Prompt
Go through the entries below and print, exactly, the lines starting at the one with "The controller must" and ending at the one with "all models |", keeping both ends and no others.

(Data in this exercise Opens)

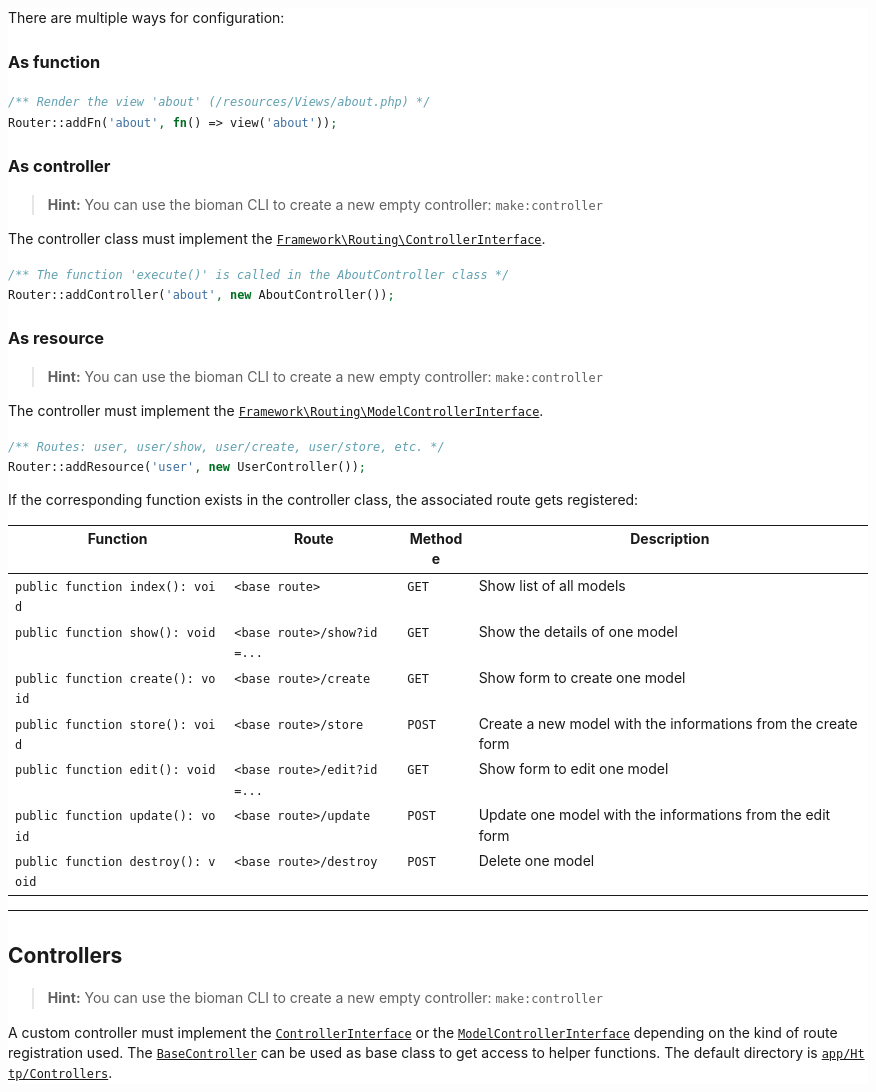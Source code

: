 There are multiple ways for configuration:

### As function
```PHP
/** Render the view 'about' (/resources/Views/about.php) */
Router::addFn('about', fn() => view('about'));
```

### As controller
> **Hint:** You can use the bioman CLI to create a new empty controller: `make:controller`

The controller class must implement the [`Framework\Routing\ControllerInterface`](../framework/Routing/ControllerInterface.php).
```PHP
/** The function 'execute()' is called in the AboutController class */
Router::addController('about', new AboutController());
```

### As resource
> **Hint:** You can use the bioman CLI to create a new empty controller: `make:controller`

The controller must implement the [`Framework\Routing\ModelControllerInterface`](../framework/Routing/ModelControllerInterface.php).

```PHP
/** Routes: user, user/show, user/create, user/store, etc. */
Router::addResource('user', new UserController());
```

If the corresponding function exists in the controller class, the associated route gets registered:

| Function | Route | Methode | Description |
| -------- | ----- | ------- | ----------- |
| `public function index(): void` | `<base route>` | `GET` | Show list of all models |
| `public function show(): void` | `<base route>/show?id=...` | `GET` | Show the details of one model |
| `public function create(): void` | `<base route>/create` | `GET` | Show form to create one model |
| `public function store(): void` | `<base route>/store` | `POST` | Create a new model with the informations from the create form |
| `public function edit(): void` | `<base route>/edit?id=...` | `GET` | Show form to edit one model |
| `public function update(): void` | `<base route>/update` | `POST` | Update one model with the informations from the edit form |
| `public function destroy(): void` | `<base route>/destroy` | `POST` | Delete one model |

-------------------------------------------------------------

## Controllers
> **Hint:** You can use the bioman CLI to create a new empty controller: `make:controller`

A custom controller must implement the [`ControllerInterface`](../framework/Routing/ControllerInterface.php) or the [`ModelControllerInterface`](../framework/Routing/ModelControllerInterface.php) depending on the kind of route registration used. The [`BaseController`](../framework/Routing/BaseController.php) can be used as base class to get access to helper functions.
The default directory is [`app/Http/Controllers`](../app/Http/Controllers/).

(Data in this exercise Closes)

Expected answer
The controller must implement the [`Framework\Routing\ModelControllerInterface`](../framework/Routing/ModelControllerInterface.php).

```PHP
/** Routes: user, user/show, user/create, user/store, etc. */
Router::addResource('user', new UserController());
```

If the corresponding function exists in the controller class, the associated route gets registered:

| Function | Route | Methode | Description |
| -------- | ----- | ------- | ----------- |
| `public function index(): void` | `<base route>` | `GET` | Show list of all models |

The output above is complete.